[Stored data]
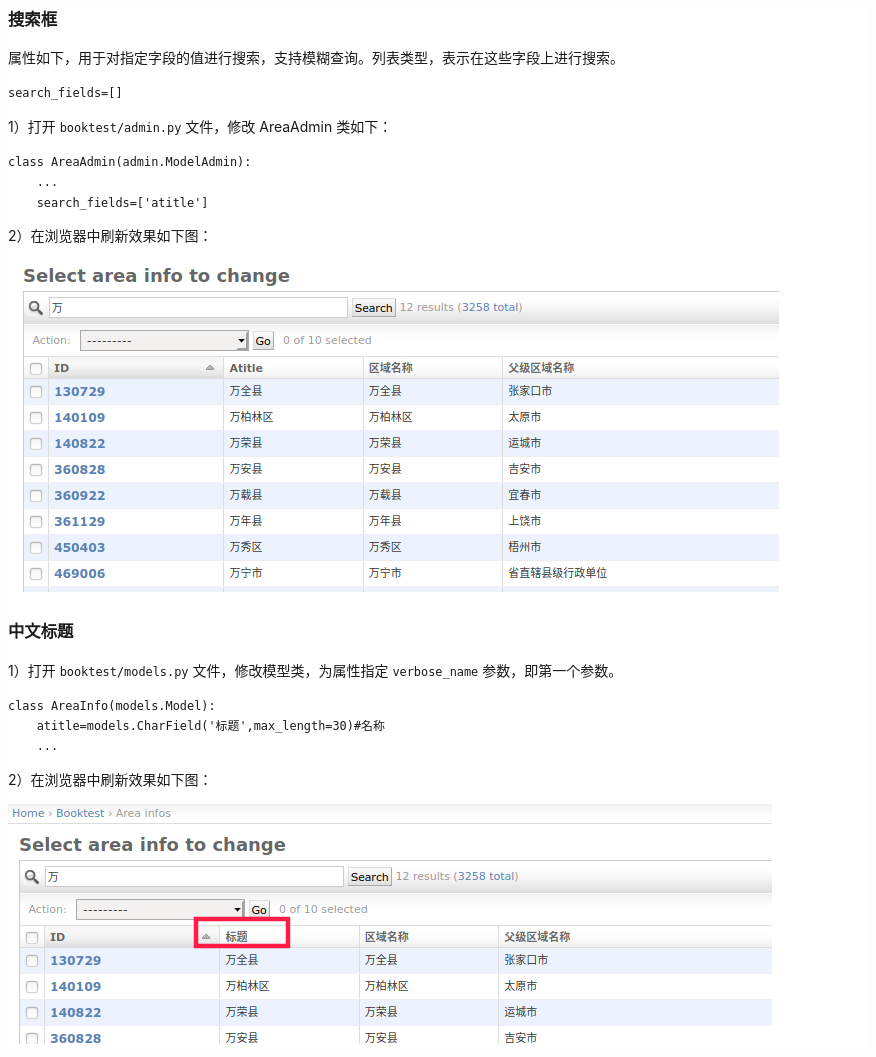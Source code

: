 ### 搜索框

属性如下，用于对指定字段的值进行搜索，支持模糊查询。列表类型，表示在这些字段上进行搜索。

```
search_fields=[]
```

1）打开 `booktest/admin.py` 文件，修改 AreaAdmin 类如下：

```
class AreaAdmin(admin.ModelAdmin):
    ...
    search_fields=['atitle']
```

2）在浏览器中刷新效果如下图：

![](assets/2020-01-15-17-58-02.png)

### 中文标题

1）打开 `booktest/models.py` 文件，修改模型类，为属性指定 `verbose_name` 参数，即第一个参数。

```
class AreaInfo(models.Model):
    atitle=models.CharField('标题',max_length=30)#名称
    ...
```

2）在浏览器中刷新效果如下图：

![](assets/2020-01-15-18-00-33.png)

*The problem*: Search the entries for "class" and show every line that has it.

*Answer space*:
class AreaAdmin(admin.ModelAdmin):
class AreaInfo(models.Model):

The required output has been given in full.